Re: BUG #6183: FATAL: canceling authentication due to timeout

From: Thorvald Natvig <thorvald(at)medallia(dot)com>
To: Tom Lane <tgl(at)sss(dot)pgh(dot)pa(dot)us>
Cc: pgsql-bugs(at)postgresql(dot)org
Subject: Re: BUG #6183: FATAL: canceling authentication due to timeout
Date: 2011-08-30 01:22:51
Message-ID: 4E5C3B6B.70101@medallia.com
Views: Raw Message | Whole Thread | Download mbox | Resend email
Thread:
Lists: pgsql-bugs

On 8/29/11 5:50 PM, Tom Lane wrote:
> "Thorvald Natvig" <thorvald(at)medallia(dot)com> writes:
>> We get a lot of "FATAL: canceling authentication due to timeout" in the
>> log, with accompanying closed connections to clients.
> Well, the only known cause of that (other than genuine timeout
> conditions) is in fact fixed in 9.1rc1. You have not provided any
> information that would permit anyone to look for another cause.
This is a database server with fairly high traffic to multiple
databases.

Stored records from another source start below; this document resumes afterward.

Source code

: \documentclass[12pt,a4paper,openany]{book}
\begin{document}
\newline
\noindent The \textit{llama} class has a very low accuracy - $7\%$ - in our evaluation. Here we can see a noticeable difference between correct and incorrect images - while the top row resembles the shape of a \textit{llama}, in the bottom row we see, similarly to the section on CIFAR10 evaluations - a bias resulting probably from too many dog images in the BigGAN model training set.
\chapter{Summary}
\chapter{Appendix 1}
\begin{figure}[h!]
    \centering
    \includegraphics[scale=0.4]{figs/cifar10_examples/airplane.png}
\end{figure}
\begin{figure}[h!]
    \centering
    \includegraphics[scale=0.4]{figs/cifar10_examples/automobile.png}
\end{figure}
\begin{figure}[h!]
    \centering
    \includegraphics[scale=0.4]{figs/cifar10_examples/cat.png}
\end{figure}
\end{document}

It seems to be related to multiple concurrent connections,
but I haven't had time to isolate a repeatable minimal testcase yet. I
was hoping that whatever was wrong was related to something obvious, or
that someone else had seen similar issues and were able to help with
isolating it.
Since this artifact is influencing the usability of the machine, I've
disabled the issuing of 'vacuumdb' for now (which "fixes" the issue).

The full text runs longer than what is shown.